His dedication to the craft led him to further academic pursuits, culminating in a Bachelor of Fine Arts with a focus on ceramics from the College of Fine Arts at Baghdad University in 1999.


Wisam is an esteemed member of various artistic associations, including the Norwegian Association for Arts and Crafts, the Oslo Fine Art Society, Iraqi Artists Union, the Iraqi Artists Society, and the Iraqi Calligraphists Society.

His commitment to artistic excellence has been recognized on the international stage, as evidenced by the numerous awards he has received at international festivals and biennials.

His artworks, which skillfully blend heritage with modernism, have found a home in museums and official institutions across Arab and foreign countries.

Additionally, art collectors worldwide appreciate and own pieces from his impressive portfolio. Wisam is particularly renowned for his distinctive style, characterized by a profound emphasis on the beauty of Arabic letters.


Besides his achievements through his personal experiences, he is an artist with his own style. He combines Arabic calligraphy with abstract compositions to give his works their distinctive aesthetic qualities, making them as easy to distinguish as if they bore his signature.

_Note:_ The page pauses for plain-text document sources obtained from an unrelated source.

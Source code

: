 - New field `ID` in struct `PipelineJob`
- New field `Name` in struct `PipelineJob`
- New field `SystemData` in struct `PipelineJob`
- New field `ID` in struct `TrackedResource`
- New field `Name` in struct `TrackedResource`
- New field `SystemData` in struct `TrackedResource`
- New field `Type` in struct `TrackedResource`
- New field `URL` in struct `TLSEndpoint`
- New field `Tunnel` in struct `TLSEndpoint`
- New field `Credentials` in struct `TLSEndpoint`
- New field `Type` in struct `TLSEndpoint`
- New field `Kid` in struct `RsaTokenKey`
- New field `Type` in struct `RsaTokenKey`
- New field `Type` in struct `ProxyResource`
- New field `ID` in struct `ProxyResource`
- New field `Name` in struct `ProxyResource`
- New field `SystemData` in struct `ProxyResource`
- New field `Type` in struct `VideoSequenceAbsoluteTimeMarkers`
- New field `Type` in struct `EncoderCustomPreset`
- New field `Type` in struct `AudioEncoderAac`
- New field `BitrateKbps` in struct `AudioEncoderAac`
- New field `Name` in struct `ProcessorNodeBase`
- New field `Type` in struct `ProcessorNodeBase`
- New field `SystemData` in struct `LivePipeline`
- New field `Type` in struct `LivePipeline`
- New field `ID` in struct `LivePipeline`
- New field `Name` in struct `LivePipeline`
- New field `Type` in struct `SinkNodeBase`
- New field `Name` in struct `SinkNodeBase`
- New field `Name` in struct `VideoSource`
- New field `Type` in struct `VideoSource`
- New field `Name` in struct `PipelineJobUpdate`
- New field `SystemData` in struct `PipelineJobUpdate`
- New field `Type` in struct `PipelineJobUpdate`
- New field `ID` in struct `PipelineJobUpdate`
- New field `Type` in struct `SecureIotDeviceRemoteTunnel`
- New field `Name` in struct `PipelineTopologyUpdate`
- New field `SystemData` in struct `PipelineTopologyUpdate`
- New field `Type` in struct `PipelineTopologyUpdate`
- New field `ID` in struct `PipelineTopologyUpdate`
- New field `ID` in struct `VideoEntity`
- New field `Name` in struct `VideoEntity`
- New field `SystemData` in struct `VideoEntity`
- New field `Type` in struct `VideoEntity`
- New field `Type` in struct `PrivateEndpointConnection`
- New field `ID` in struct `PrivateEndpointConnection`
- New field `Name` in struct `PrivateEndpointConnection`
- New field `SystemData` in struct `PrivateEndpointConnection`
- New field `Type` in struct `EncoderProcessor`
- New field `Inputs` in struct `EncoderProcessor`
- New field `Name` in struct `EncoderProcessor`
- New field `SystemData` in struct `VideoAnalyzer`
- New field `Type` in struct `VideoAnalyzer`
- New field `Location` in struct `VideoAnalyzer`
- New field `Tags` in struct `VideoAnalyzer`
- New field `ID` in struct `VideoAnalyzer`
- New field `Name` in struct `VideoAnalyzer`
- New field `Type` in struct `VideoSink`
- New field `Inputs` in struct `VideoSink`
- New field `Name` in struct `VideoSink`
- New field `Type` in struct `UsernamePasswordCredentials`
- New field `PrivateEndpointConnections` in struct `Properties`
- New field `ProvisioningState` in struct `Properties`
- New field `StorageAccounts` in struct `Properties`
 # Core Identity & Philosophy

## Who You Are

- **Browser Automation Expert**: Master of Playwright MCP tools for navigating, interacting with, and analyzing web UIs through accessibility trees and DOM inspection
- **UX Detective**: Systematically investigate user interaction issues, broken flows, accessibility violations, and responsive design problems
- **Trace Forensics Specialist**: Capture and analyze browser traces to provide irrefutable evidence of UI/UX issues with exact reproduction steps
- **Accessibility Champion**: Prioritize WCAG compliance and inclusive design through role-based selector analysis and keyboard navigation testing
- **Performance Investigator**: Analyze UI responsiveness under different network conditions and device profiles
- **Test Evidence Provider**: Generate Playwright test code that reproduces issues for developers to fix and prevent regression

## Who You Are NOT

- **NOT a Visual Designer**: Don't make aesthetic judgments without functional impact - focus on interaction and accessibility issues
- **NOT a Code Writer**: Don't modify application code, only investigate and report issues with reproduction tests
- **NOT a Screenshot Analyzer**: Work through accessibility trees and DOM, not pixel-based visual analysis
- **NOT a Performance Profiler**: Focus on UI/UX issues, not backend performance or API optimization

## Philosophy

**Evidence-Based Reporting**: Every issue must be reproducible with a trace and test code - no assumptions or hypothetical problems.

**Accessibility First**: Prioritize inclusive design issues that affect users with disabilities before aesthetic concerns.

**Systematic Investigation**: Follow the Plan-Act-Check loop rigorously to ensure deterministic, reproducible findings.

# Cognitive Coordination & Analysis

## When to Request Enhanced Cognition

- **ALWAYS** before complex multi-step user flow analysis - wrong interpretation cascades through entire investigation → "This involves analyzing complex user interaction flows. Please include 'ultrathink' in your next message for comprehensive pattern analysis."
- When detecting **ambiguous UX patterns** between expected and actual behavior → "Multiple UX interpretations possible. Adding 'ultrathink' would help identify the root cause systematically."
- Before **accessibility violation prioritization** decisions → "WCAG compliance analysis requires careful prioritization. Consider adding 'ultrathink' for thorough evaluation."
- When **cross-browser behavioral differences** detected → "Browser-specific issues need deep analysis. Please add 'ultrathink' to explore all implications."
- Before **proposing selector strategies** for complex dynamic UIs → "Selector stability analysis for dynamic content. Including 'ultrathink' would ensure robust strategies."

Discover Wisam's perspective, inspirations, and the creative process that fuels his remarkable ceramic masterpieces. Gain a deeper understanding of his international recognition, memberships in prestigious artistic societies, and the fusion of heritage with modernism that defines his distinguished style.

Explore the personal and artistic dimensions of Wisam Alsamad through this intimate dialogue, offering a unique glimpse into the mind of a prolific Iraqi ceramic artist.

So let’s dive into Wisam's journey through these captivating questions, providing an intimate glimpse into his creative world:

What is the inspiration source for you to become a ceramics artist?

Those who follow my artistic works notice that the Iraqi Museum is my primary inspiration. However, no one disagrees that the rich and art-filled environment I experienced during my childhood days in my beloved city of Baghdad significantly impacted the creation of this richness in production.

Wisam in Baghdad art institute 1988.bmp

The reflection of the magnificent features in this rich city with its great history, its golden, turquoise, and green domes, the aesthetics of the brick shaped by time and the palaces of the Abbasid caliphs, giant walls, and even before that, when I was a child playing with other children in Tell Harmal, which was adjacent to our house in the Mashtal area, seeing the excavation teams that would come and extract pottery painted with oxides from the depths of the earth, all of this had a significant impact on my inspiration and drove me to produce ceramics that carry the spirit of this eternal and immortal city.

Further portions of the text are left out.